INFORMATION:

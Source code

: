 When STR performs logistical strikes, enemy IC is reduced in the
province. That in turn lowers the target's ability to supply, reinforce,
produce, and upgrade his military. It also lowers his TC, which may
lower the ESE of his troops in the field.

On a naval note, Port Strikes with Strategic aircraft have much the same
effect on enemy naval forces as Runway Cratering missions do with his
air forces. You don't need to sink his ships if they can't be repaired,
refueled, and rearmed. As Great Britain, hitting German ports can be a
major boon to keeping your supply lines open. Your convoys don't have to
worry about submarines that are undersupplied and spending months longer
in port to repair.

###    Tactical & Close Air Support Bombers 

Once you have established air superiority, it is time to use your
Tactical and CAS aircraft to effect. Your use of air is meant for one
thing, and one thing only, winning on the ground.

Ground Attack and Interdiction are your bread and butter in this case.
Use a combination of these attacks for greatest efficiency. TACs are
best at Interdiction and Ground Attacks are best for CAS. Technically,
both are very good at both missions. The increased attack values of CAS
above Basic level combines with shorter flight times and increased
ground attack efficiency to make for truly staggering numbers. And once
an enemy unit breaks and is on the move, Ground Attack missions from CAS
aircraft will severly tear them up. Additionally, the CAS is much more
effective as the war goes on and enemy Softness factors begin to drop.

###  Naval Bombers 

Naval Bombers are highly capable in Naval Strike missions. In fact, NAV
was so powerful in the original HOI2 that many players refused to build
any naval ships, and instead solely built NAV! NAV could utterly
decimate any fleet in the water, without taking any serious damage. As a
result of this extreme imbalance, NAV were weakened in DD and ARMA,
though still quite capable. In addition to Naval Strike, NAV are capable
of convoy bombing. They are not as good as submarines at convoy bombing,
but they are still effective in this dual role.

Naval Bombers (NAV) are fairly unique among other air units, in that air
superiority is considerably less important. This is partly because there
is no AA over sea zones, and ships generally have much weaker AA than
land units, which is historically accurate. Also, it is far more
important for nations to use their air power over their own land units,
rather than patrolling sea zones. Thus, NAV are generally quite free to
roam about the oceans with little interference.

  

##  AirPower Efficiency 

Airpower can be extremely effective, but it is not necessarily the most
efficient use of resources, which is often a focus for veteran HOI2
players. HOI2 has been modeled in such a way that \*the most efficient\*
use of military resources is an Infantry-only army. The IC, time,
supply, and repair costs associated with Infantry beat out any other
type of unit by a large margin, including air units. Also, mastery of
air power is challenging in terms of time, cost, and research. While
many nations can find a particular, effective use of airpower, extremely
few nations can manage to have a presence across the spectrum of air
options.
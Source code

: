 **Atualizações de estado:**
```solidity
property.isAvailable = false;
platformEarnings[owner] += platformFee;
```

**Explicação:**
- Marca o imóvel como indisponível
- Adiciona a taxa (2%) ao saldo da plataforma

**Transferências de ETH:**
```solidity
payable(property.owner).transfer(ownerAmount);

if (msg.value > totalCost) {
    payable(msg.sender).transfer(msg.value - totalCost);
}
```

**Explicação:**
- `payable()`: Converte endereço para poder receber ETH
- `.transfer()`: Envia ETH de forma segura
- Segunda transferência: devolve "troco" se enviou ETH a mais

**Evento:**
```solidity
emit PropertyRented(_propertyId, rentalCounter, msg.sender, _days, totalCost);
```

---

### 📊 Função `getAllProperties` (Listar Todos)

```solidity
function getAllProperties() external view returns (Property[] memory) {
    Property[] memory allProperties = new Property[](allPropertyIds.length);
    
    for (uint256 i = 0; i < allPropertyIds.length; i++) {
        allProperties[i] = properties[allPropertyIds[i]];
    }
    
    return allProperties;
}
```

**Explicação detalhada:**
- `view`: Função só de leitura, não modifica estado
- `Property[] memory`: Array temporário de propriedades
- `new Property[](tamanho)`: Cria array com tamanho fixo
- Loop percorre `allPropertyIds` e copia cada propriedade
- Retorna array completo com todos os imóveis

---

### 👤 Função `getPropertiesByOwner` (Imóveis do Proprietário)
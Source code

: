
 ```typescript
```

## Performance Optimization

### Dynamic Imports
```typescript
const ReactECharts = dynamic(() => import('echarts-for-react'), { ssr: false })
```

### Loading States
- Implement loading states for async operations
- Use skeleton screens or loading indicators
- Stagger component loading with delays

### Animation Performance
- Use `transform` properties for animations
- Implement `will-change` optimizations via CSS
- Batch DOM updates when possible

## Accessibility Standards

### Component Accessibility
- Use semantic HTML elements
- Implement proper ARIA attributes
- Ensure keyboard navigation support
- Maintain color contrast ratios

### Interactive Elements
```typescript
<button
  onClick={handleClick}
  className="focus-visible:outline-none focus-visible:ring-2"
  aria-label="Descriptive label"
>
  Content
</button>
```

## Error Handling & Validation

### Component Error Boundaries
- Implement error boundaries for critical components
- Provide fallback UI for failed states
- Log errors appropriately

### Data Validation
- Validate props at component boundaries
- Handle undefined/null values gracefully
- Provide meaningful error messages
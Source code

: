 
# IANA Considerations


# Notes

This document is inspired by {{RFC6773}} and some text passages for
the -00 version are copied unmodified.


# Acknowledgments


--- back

TASK DETAILS:
Print out the complete data above, character for character.

WRITTEN SOLUTION:
Source code

: When STR performs logistical strikes, enemy IC is reduced in the
province. That in turn lowers the target's ability to supply, reinforce,
produce, and upgrade his military. It also lowers his TC, which may
lower the ESE of his troops in the field.

On a naval note, Port Strikes with Strategic aircraft have much the same
effect on enemy naval forces as Runway Cratering missions do with his
air forces. You don't need to sink his ships if they can't be repaired,
refueled, and rearmed. As Great Britain, hitting German ports can be a
major boon to keeping your supply lines open. Your convoys don't have to
worry about submarines that are undersupplied and spending months longer
in port to repair.

###    Tactical & Close Air Support Bombers 

Once you have established air superiority, it is time to use your
Tactical and CAS aircraft to effect. Your use of air is meant for one
thing, and one thing only, winning on the ground.

Ground Attack and Interdiction are your bread and butter in this case.
Use a combination of these attacks for greatest efficiency. TACs are
best at Interdiction and Ground Attacks are best for CAS. Technically,
both are very good at both missions. The increased attack values of CAS
above Basic level combines with shorter flight times and increased
ground attack efficiency to make for truly staggering numbers. And once
an enemy unit breaks and is on the move, Ground Attack missions from CAS
aircraft will severly tear them up. Additionally, the CAS is much more
effective as the war goes on and enemy Softness factors begin to drop.

###  Naval Bombers 

Naval Bombers are highly capable in Naval Strike missions. In fact, NAV
was so powerful in the original HOI2 that many players refused to build
any naval ships, and instead solely built NAV! NAV could utterly
decimate any fleet in the water, without taking any serious damage. As a
result of this extreme imbalance, NAV were weakened in DD and ARMA,
though still quite capable. In addition to Naval Strike, NAV are capable
of convoy bombing. They are not as good as submarines at convoy bombing,
but they are still effective in this dual role.

Naval Bombers (NAV) are fairly unique among other air units, in that air
superiority is considerably less important. This is partly because there
is no AA over sea zones, and ships generally have much weaker AA than
land units, which is historically accurate. Also, it is far more
important for nations to use their air power over their own land units,
rather than patrolling sea zones. Thus, NAV are generally quite free to
roam about the oceans with little interference.

  

##  AirPower Efficiency 

Airpower can be extremely effective, but it is not necessarily the most
efficient use of resources, which is often a focus for veteran HOI2
players. HOI2 has been modeled in such a way that \*the most efficient\*
use of military resources is an Infantry-only army. The IC, time,
supply, and repair costs associated with Infantry beat out any other
type of unit by a large margin, including air units. Also, mastery of
air power is challenging in terms of time, cost, and research. While
many nations can find a particular, effective use of airpower, extremely
few nations can manage to have a presence across the spectrum of air
options.
Source code

: **Atualizações de estado:**
```solidity
property.isAvailable = false;
platformEarnings[owner] += platformFee;
```

**Explicação:**
- Marca o imóvel como indisponível
- Adiciona a taxa (2%) ao saldo da plataforma

**Transferências de ETH:**
```solidity
payable(property.owner).transfer(ownerAmount);

if (msg.value > totalCost) {
    payable(msg.sender).transfer(msg.value - totalCost);
}
```

**Explicação:**
- `payable()`: Converte endereço para poder receber ETH
- `.transfer()`: Envia ETH de forma segura
- Segunda transferência: devolve "troco" se enviou ETH a mais

**Evento:**
```solidity
emit PropertyRented(_propertyId, rentalCounter, msg.sender, _days, totalCost);
```

---

### 📊 Função `getAllProperties` (Listar Todos)

```solidity
function getAllProperties() external view returns (Property[] memory) {
    Property[] memory allProperties = new Property[](allPropertyIds.length);
    
    for (uint256 i = 0; i < allPropertyIds.length; i++) {
        allProperties[i] = properties[allPropertyIds[i]];
    }
    
    return allProperties;
}
```

**Explicação detalhada:**
- `view`: Função só de leitura, não modifica estado
- `Property[] memory`: Array temporário de propriedades
- `new Property[](tamanho)`: Cria array com tamanho fixo
- Loop percorre `allPropertyIds` e copia cada propriedade
- Retorna array completo com todos os imóveis

---

### 👤 Função `getPropertiesByOwner` (Imóveis do Proprietário)
Source code

:
 ```typescript
```

## Performance Optimization

### Dynamic Imports
```typescript
const ReactECharts = dynamic(() => import('echarts-for-react'), { ssr: false })
```

### Loading States
- Implement loading states for async operations
- Use skeleton screens or loading indicators
- Stagger component loading with delays

### Animation Performance
- Use `transform` properties for animations
- Implement `will-change` optimizations via CSS
- Batch DOM updates when possible

## Accessibility Standards

### Component Accessibility
- Use semantic HTML elements
- Implement proper ARIA attributes
- Ensure keyboard navigation support
- Maintain color contrast ratios

### Interactive Elements
```typescript
<button
  onClick={handleClick}
  className="focus-visible:outline-none focus-visible:ring-2"
  aria-label="Descriptive label"
>
  Content
</button>
```

## Error Handling & Validation

### Component Error Boundaries
- Implement error boundaries for critical components
- Provide fallback UI for failed states
- Log errors appropriately

### Data Validation
- Validate props at component boundaries
- Handle undefined/null values gracefully
- Provide meaningful error messages
Source code

: 
# IANA Considerations


# Notes

This document is inspired by {{RFC6773}} and some text passages for
the -00 version are copied unmodified.


# Acknowledgments


--- back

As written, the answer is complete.